To preface, racial affirmative advantage has provided people of color and our society as a whole with numerous advantages in the past. Affirmative action aimed to even out the playing field for groups that face increased struggles, traditionally people of color. Removing race from the equation makes it more difficult to grant opportunities to people of color who may not, on paper, compete with many white applicants. However, historically, racial affirmative action was a stopgap to avoid fixing other significant problems in the college admissions process.
The most significant problem confronting equality in college admissions is the influence wealth has on getting into college. The massive college admissions scandal in 2019 among the ultra-wealthy provides the most egregious example, but thousands of students each year are granted significant but less noticeable advantages due to their wealth. If your parents have looked through your college applications, or taken you to tour a school across the country, you likely share these advantages. Many parents across the country don’t speak English, or have the ability to get off work to go on a college trip. I myself have certainly experienced the benefits of wealth in the college admissions process, including SAT tutoring, private college counseling and any other help that I’ve needed, all paid for by my parents.

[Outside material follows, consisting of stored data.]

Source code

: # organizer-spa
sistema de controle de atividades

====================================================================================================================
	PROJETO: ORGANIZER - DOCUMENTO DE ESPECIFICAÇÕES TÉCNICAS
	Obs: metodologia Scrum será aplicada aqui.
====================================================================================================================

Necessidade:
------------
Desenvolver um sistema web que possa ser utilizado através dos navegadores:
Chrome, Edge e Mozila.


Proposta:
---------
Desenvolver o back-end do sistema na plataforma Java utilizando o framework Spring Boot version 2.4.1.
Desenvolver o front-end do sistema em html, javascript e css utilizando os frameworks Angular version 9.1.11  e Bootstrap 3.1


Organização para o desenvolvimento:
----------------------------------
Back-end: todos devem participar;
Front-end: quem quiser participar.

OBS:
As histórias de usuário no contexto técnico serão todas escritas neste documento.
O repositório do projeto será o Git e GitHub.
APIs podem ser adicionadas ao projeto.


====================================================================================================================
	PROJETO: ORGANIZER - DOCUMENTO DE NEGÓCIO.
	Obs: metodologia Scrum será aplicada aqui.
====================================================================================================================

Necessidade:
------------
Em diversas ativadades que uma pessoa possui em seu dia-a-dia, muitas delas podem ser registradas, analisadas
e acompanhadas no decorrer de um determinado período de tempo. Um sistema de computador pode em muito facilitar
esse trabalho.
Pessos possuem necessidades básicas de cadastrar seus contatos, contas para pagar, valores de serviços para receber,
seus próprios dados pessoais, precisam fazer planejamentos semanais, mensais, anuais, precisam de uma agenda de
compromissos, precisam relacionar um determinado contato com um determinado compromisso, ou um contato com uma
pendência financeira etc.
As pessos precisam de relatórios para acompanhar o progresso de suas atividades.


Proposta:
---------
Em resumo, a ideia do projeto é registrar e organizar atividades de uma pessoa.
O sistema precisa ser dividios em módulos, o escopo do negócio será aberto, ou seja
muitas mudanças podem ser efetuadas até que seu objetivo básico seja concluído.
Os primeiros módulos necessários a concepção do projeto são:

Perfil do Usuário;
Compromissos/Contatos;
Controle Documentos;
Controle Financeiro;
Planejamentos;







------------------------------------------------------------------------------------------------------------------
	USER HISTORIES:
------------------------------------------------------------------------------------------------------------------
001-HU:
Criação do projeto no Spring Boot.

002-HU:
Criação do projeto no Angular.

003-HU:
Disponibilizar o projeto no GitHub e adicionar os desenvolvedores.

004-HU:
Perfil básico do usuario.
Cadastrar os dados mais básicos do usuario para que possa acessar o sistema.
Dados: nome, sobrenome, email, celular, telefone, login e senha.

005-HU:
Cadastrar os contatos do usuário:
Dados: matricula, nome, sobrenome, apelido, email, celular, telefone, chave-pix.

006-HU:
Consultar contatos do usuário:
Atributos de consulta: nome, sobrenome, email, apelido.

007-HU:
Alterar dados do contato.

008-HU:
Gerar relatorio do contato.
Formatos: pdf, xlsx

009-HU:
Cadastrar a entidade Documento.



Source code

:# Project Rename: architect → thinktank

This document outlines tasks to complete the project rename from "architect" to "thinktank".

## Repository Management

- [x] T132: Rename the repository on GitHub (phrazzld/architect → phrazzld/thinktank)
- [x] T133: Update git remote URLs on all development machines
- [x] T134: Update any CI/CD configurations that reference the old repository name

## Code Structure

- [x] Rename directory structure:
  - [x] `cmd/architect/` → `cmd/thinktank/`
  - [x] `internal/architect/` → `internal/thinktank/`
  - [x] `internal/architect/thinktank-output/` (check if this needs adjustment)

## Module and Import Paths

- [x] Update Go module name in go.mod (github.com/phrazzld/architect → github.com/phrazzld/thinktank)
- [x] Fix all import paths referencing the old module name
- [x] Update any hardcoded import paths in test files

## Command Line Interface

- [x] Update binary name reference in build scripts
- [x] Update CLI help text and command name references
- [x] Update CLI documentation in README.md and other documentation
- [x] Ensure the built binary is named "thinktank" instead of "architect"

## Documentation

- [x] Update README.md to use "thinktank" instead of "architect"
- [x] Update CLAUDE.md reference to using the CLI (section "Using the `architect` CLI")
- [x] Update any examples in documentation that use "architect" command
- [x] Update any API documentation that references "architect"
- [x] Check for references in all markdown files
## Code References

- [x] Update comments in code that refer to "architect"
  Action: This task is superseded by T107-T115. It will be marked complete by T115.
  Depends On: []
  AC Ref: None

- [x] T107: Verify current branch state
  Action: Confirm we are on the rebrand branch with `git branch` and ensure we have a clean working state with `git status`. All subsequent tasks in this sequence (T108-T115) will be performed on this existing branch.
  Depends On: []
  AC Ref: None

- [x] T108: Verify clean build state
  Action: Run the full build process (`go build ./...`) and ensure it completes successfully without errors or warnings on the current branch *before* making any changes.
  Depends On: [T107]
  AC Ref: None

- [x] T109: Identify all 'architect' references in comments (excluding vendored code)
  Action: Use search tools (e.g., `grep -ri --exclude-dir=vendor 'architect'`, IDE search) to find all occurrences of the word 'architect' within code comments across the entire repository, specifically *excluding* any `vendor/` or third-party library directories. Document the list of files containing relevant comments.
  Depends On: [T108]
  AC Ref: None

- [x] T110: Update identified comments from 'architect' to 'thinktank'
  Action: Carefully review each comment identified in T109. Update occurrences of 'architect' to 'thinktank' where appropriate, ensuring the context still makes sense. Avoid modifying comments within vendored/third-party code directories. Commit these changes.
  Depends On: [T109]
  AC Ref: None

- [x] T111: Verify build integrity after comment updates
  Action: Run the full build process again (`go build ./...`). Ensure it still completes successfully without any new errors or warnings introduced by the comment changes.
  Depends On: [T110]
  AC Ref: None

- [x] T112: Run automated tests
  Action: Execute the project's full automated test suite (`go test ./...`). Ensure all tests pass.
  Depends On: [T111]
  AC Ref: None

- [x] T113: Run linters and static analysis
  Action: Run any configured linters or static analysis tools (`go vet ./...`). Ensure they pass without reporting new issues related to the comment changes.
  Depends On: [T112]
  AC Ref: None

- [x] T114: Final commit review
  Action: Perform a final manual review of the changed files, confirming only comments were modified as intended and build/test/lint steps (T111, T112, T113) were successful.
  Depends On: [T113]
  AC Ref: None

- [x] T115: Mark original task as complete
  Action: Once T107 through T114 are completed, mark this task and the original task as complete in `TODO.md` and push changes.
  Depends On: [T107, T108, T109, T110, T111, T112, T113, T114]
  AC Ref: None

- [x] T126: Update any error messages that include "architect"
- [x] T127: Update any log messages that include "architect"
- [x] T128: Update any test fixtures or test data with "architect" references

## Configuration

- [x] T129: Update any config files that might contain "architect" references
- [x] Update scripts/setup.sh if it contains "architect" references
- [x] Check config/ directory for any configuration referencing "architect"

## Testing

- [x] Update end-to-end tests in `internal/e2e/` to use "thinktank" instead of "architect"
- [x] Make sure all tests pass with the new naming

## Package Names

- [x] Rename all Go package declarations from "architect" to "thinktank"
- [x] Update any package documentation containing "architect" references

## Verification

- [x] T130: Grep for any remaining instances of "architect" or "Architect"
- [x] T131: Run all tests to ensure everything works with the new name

It’s safe to say that many Redwood students are in a similar position as I am. Even in 2017, a Bark survey found that 47 percent of Redwood students had or were considering getting a private college counselor to provide them help in creating the strongest application possible.
My proposal to solve this problem is quite simple: college admissions officers should take into consideration parental wealth and the benefits a student may receive from it. Admissions officials could simply request students to disclose the help they got on their admissions essays, and on standardized tests. No college or university has made a proactive effort to change their admissions system, even with the repeal of affirmative action taking away schools’ previous methods of creating diversity. Other authors have suggested the idea before, including Evan Mandery, a Harvard graduate and professor at the John Jay College of Criminal Justice. In a Time Magazine Op-ed, Mandery describes a similar proposal to decrease the disparities in the amount of help students receive with applications, by having them write their personal statement essays in a similar environment to a standardized test, or to require students to document who has helped them with their essay.
Switching to wealth-based affirmative action will still provide benefits to people of color, as white Americans are historically much wealthier than people of color, largely due to greater opportunities and increased generational wealth. According to data from the Federal Reserve, white Americans possess 80 percent of the country’s wealth, and the average white household holds a net worth that is over 900,000 dollars greater than the average black household. Race and wealth have become unfortunately intertwined in American society, but a fair college admissions process provides the gateway for this to change.